From 1a068b42554d087ceca281fa64d448e719040af5 Mon Sep 17 00:00:00 2001
From: Udo Schlegel <u.schlegel@uni-konstanz.de>
Date: Fri, 25 Oct 2019 23:06:46 +0900
Subject: [PATCH] Update, Handout

updated readme and pytorch,
added handout
---
 Dockerfile | 37 ++++++++++++++++++++++++---
 README.md  | 75 +++++++++++++++++++++++++++++++++++++++---------------
 2 files changed, 88 insertions(+), 24 deletions(-)

diff --git a/Dockerfile b/Dockerfile
index 6ecab5f..231b610 100755
--- a/Dockerfile
+++ b/Dockerfile
@@ -36,12 +36,15 @@ RUN apt-get update && apt-get install -y \
 RUN R -e "install.packages(c('crayon', 'pbdZMQ', 'devtools', 'IRdisplay'), repos='http://cran.us.r-project.org')"
 RUN R -e "devtools::install_github(paste0('IRkernel/', c('repr', 'IRdisplay', 'IRkernel')))"
 
+RUN pip install --upgrade pip
+
 # Install virtualenv to let users install more libs
 RUN pip install -U virtualenv
 
+RUN pip install -U cython
+
 # Install KERAS + SCIKIT + Data Science Libs
 RUN pip install -U \
-		cython \
 		scipy \
 		numpy \
 		keras \
@@ -59,7 +62,10 @@ RUN pip install -U \
 		catboost \
 		opencv-python \
 		tqdm \
-		tslearn
+		tslearn \
+        bert-serving-server \
+        bert-serving-client \
+        handout
 
 # Install OpenCV + HDF5
 RUN apt-get update && apt-get install -y \
@@ -80,8 +86,7 @@ RUN apt-get update && apt-get install -y \
 	rm -rf /var/lib/apt/lists/*
 
 # Install PYTORCH
-RUN pip install https://download.pytorch.org/whl/cu100/torch-1.0.1.post2-cp35-cp35m-linux_x86_64.whl && \
-    pip install torchvision
+RUN pip install torch===1.3.0 torchvision===0.4.1 -f https://download.pytorch.org/whl/torch_stable.html
 
 # TensorBoard
 EXPOSE 6006
@@ -123,9 +128,33 @@ RUN jupyter contrib nbextension install --user && \
 
 USER $NB_USER
 
+# add alias to include system site packages into virtualenvs
+RUN echo "alias virtualenv='virtualenv --system-site-packages'" >> ~/.bashrc
+
 # Install and enable nbextensions
 RUN jupyter contrib nbextension install --user && \
     jupyter nbextensions_configurator enable --user && \
     jupyter tensorboard enable --user && \
     jupyter nbextension enable --py nbzip && \
     jupyter nbextension enable --py rise
+
+
+# Install anaconda
+
+## TODO fix this
+
+#USER root
+
+#RUN curl -O https://repo.anaconda.com/archive/Anaconda3-2019.03-Linux-x86_64.sh
+#RUN bash Anaconda3-2019.03-Linux-x86_64.sh -b -p "/home/$NB_USER/anaconda3"
+
+#RUN chown -R $NB_USER:dbvis /home/$NB_USER/anaconda3
+
+#USER $NB_USER
+
+#RUN echo "export PATH=~/anaconda3/bin:$PATH" >> ~/.bashrc
+#RUN /bin/bash -c "source ~/.bashrc"
+
+#RUN export PATH=~/anaconda3/bin:$PATH
+
+#RUN /bin/bash -c "conda install -c anaconda cython"

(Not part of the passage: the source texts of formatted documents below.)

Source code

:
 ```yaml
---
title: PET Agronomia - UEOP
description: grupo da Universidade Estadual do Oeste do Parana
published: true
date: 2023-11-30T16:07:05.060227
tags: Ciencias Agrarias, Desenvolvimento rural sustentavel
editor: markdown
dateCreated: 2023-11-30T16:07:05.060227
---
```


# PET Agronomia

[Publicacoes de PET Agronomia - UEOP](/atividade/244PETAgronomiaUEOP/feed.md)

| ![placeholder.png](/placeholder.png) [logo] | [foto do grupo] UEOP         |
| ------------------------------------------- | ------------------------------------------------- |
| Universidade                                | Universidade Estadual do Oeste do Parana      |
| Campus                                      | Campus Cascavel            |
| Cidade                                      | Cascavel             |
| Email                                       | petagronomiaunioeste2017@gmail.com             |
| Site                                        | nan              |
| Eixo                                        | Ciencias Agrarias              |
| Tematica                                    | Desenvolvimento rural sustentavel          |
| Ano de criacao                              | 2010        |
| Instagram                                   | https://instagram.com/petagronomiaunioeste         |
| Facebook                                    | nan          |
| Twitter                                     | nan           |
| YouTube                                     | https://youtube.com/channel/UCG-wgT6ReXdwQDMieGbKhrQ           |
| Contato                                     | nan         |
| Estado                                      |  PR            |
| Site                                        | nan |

diff --git a/README.md b/README.md
index 3831ef3..dd0757a 100755
--- a/README.md
+++ b/README.md
@@ -1,6 +1,6 @@
 # Start
 
-Hi User,
+Dear user,
 
 this ReadMe should prepare you to work with the DBVIS GPU Server.  
 It is conceived as a guide to using every possibility of the server.
@@ -13,55 +13,90 @@ There are two major options to use the server:
 
 ## Jupyter Notebooks
 
-Jupyter Notebooks are built as a running Python or R terminal emulation.
-It enables an easier access to build small programs faster and more efficient.
+Jupyter Notebooks are built as a Python or R terminal emulation.
+It enables easier access to build small programs faster and more efficient.
 You can create a new one by pressing the New button and select a new Python or R kernel.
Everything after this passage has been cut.